Exercise details: Using the records that appear below, write out exactly the lines from the one with "and WprevSeSp Poisson." through the one with "It is essential", keeping both end lines.

Records from a collection
※ ※ ※

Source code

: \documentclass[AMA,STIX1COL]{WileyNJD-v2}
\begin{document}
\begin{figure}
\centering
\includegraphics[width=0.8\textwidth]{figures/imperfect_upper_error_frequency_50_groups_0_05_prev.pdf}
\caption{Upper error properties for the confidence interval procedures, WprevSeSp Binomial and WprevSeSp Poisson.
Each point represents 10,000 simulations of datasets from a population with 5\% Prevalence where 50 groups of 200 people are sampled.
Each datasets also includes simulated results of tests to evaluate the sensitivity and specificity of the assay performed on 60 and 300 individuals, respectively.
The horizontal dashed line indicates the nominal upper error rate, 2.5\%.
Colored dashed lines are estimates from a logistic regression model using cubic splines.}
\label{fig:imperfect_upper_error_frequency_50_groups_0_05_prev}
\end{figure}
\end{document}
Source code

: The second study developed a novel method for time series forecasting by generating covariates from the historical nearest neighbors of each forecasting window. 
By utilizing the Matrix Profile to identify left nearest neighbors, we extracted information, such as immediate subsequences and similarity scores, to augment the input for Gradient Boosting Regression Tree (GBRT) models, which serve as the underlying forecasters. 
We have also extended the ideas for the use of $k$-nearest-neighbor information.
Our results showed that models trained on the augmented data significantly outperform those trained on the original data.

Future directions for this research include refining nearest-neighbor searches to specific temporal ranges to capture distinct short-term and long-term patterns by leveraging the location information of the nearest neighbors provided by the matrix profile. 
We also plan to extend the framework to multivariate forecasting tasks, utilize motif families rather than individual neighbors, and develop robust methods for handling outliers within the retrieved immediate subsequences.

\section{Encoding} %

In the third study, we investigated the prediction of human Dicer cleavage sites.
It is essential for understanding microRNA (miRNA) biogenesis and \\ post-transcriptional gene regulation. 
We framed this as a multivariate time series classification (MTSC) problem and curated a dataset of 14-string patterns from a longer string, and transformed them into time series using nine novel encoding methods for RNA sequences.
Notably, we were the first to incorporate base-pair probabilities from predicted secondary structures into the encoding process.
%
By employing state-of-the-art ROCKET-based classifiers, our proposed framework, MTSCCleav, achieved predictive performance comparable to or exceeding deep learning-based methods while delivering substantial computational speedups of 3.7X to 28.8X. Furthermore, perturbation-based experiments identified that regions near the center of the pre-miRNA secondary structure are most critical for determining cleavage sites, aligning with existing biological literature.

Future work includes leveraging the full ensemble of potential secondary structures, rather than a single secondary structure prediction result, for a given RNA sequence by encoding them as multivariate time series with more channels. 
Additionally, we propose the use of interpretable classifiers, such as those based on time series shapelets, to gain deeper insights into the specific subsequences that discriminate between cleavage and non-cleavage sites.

※ ※ ※

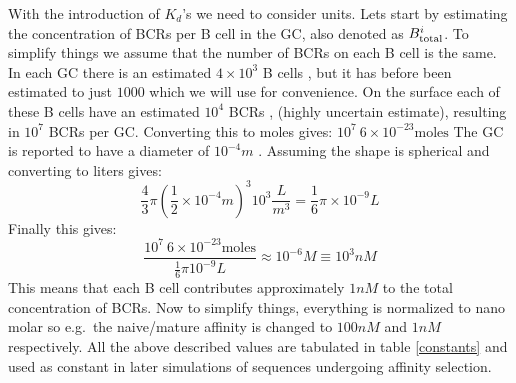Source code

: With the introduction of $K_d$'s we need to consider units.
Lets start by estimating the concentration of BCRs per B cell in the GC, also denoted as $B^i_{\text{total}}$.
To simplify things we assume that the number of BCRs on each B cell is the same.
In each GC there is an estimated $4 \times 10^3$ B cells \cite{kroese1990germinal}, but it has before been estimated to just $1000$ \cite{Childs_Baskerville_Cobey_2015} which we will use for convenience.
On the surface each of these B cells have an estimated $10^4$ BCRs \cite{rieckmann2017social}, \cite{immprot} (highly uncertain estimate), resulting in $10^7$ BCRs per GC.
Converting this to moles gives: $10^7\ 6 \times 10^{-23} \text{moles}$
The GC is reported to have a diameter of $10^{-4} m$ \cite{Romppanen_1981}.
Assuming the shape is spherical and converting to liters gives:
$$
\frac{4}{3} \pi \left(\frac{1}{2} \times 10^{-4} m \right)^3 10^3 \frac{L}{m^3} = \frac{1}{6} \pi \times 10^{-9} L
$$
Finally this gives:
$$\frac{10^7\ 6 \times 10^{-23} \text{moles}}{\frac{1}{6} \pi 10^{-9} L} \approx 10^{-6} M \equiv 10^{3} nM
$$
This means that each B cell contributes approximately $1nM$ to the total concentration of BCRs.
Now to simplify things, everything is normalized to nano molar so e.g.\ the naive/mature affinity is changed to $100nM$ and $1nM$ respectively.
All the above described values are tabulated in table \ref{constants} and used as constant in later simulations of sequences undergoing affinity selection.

※ ※ ※

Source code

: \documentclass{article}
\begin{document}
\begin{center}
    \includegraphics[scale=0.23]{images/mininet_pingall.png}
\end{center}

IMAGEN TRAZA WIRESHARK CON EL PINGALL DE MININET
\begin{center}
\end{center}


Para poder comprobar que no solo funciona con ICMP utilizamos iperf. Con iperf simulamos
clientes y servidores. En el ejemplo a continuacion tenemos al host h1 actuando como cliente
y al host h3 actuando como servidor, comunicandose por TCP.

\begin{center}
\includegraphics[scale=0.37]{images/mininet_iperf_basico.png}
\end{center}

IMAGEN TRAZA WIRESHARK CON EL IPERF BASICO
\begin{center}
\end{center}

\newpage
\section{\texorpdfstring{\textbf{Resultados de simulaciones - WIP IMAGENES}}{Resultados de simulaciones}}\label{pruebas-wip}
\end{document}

※ ※ ※

Answer area:
\caption{Upper error properties for the confidence interval procedures, WprevSeSp Binomial and WprevSeSp Poisson.
Each point represents 10,000 simulations of datasets from a population with 5\% Prevalence where 50 groups of 200 people are sampled.
Each datasets also includes simulated results of tests to evaluate the sensitivity and specificity of the assay performed on 60 and 300 individuals, respectively.
The horizontal dashed line indicates the nominal upper error rate, 2.5\%.
Colored dashed lines are estimates from a logistic regression model using cubic splines.}
\label{fig:imperfect_upper_error_frequency_50_groups_0_05_prev}
\end{figure}
\end{document}
Source code

: The second study developed a novel method for time series forecasting by generating covariates from the historical nearest neighbors of each forecasting window. 
By utilizing the Matrix Profile to identify left nearest neighbors, we extracted information, such as immediate subsequences and similarity scores, to augment the input for Gradient Boosting Regression Tree (GBRT) models, which serve as the underlying forecasters. 
We have also extended the ideas for the use of $k$-nearest-neighbor information.
Our results showed that models trained on the augmented data significantly outperform those trained on the original data.

Future directions for this research include refining nearest-neighbor searches to specific temporal ranges to capture distinct short-term and long-term patterns by leveraging the location information of the nearest neighbors provided by the matrix profile. 
We also plan to extend the framework to multivariate forecasting tasks, utilize motif families rather than individual neighbors, and develop robust methods for handling outliers within the retrieved immediate subsequences.

\section{Encoding} %

In the third study, we investigated the prediction of human Dicer cleavage sites.
It is essential for understanding microRNA (miRNA) biogenesis and \\ post-transcriptional gene regulation. 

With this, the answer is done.